Is there a way to compare a column value of the next row with the current row in a Dataset object in Spark using Java?

I am trying to convert an existing dataset to the new schema using the scheme below using Java

current scheme

id roll_no student
1 1232 John
2 1456 anna
3 1832 mike
4 2002 Dave

should turn into a new schema based on roll_no and add next_student if roll_no is next to the current student

id roll_no student next_student
1 1232 John Mike
2 1234 anna dave
3 1233 mike anna
4 1235 Dave zero

Is there a way to compare the column value of different rows in the dataset to do this. I would appreciate any hints to solve this problem.

Scala and PySpark display Window Object Lag and Lead methods, but I want to know if there's a way in Java

python – Associates Spark DataFrames on the condition of a next key

What is a high-performance method for creating fuzzy joins in PySpark?

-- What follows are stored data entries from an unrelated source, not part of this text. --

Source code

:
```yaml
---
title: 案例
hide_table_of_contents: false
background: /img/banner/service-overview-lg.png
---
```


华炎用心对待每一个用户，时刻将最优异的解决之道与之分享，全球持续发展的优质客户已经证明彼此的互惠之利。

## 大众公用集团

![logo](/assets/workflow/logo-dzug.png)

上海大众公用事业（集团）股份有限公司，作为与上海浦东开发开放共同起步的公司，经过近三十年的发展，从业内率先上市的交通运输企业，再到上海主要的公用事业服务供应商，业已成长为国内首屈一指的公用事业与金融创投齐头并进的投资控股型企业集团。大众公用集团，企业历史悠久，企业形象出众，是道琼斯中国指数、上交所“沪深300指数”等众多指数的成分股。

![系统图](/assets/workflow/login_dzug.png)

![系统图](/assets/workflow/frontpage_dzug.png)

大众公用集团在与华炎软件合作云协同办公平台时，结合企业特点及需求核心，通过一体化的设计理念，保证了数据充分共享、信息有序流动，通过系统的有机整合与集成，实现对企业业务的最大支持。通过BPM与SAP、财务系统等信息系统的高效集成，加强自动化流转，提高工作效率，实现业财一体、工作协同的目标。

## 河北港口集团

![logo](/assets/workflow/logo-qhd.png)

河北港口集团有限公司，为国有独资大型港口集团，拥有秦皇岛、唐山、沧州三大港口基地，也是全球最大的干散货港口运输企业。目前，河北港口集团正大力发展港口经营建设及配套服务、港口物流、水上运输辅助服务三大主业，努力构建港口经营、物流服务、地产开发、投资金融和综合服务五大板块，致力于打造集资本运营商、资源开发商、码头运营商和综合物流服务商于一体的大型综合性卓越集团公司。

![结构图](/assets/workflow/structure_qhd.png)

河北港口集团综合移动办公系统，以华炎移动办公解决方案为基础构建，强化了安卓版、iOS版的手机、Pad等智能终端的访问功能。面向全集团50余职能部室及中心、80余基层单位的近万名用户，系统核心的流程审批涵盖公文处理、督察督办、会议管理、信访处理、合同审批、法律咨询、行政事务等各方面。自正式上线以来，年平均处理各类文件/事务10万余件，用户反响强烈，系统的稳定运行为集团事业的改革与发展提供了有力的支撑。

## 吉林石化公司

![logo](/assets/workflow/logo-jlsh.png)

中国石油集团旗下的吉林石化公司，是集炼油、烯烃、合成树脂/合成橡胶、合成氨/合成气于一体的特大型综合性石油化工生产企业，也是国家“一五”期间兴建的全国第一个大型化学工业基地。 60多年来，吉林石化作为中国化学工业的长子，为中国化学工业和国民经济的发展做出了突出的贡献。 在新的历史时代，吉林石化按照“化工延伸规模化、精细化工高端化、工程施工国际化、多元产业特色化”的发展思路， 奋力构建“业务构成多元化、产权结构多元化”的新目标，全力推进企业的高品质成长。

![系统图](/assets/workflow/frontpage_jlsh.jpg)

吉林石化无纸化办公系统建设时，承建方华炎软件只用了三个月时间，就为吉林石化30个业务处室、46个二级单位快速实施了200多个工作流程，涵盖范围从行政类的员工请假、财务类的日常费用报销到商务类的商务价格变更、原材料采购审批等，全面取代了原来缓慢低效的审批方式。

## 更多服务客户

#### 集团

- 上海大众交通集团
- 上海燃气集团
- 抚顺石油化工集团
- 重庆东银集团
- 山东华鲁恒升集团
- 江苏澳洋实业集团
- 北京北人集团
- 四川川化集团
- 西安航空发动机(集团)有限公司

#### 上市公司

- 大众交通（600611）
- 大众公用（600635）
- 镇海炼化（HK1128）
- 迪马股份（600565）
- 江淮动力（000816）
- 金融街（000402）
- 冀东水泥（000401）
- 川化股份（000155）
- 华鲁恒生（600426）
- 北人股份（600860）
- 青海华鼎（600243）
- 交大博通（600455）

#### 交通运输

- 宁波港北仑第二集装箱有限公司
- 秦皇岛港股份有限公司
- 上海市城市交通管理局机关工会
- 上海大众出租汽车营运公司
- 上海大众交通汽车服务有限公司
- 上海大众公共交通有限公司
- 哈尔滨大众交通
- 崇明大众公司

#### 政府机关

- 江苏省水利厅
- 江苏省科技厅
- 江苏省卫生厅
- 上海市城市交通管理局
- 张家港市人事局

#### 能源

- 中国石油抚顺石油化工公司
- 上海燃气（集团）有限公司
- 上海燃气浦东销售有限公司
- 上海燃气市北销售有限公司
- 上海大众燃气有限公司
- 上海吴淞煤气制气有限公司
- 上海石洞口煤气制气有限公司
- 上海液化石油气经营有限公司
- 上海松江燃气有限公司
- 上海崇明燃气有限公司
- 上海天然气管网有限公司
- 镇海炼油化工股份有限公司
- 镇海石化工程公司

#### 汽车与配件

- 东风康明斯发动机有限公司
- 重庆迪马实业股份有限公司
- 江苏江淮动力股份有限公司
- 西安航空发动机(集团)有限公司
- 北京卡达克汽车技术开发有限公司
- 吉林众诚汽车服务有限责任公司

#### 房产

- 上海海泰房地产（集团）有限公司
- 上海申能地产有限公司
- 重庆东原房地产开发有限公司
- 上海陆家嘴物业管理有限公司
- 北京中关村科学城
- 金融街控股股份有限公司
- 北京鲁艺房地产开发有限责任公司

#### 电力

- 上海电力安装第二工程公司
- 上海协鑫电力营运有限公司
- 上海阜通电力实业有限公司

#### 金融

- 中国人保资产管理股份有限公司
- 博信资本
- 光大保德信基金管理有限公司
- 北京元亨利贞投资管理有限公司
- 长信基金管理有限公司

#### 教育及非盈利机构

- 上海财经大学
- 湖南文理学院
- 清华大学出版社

I'm looking for community views on a scalable approach to merging large Spark DataFrames on the condition that the key is closest. Let me illustrate this problem with a representative example. Suppose we have the following Spark DataFrame with events that occur at any given time:

ddf_event = spark.createDataFrame(
    data=(
        (1, 'A'),
        (5, 'A'),
        (10, 'B'),
        (15, 'A'),
        (20, 'B'),
        (25, 'B'),
        (30, 'A')
    ),
    schema=('ts_event', 'event')
)

and the following Spark DataFrame with GPS data measured at a specific time:

ddf_gps = spark.createDataFrame(
    data=(
        (2, '(-46.84635, 173.13674)'),
        (4, '(2.50362, 104.34136)'),
        (8, '(-24.20741, 51.80755)'),
        (15, '(-59.07798, -20.49141)'),
        (18, '(-44.34468, -167.90401)'),
        (24, '(-18.84175, 16.68628)'),
        (27, '(20.48501,58.42423)')
    ),
    schema=('ts_gps', 'gps_coordinates')
)

We would like to join this to create the following resulting DataFrame:

+--------+-----+------+-----------------------+
|ts_event|event|ts_gps|gps_coordinates        |
+--------+-----+------+-----------------------+
|1       |A    |2     |(-46.84635, 173.13674) |
|5       |A    |4     |(2.50362, 104.34136)   |
|10      |B    |8     |(-24.20741, 51.80755)  |
|15      |A    |15    |(-59.07798, -20.49141) |
|20      |B    |18    |(-44.34468, -167.90401)|
|25      |B    |24    |(-18.84175, 16.68628)  |
|30      |A    |27    |(20.48501,58.42423)    |
+--------+-----+------+-----------------------+

effectively find the nearest GPS data point based on the event timestamp and the GPS data timestamp.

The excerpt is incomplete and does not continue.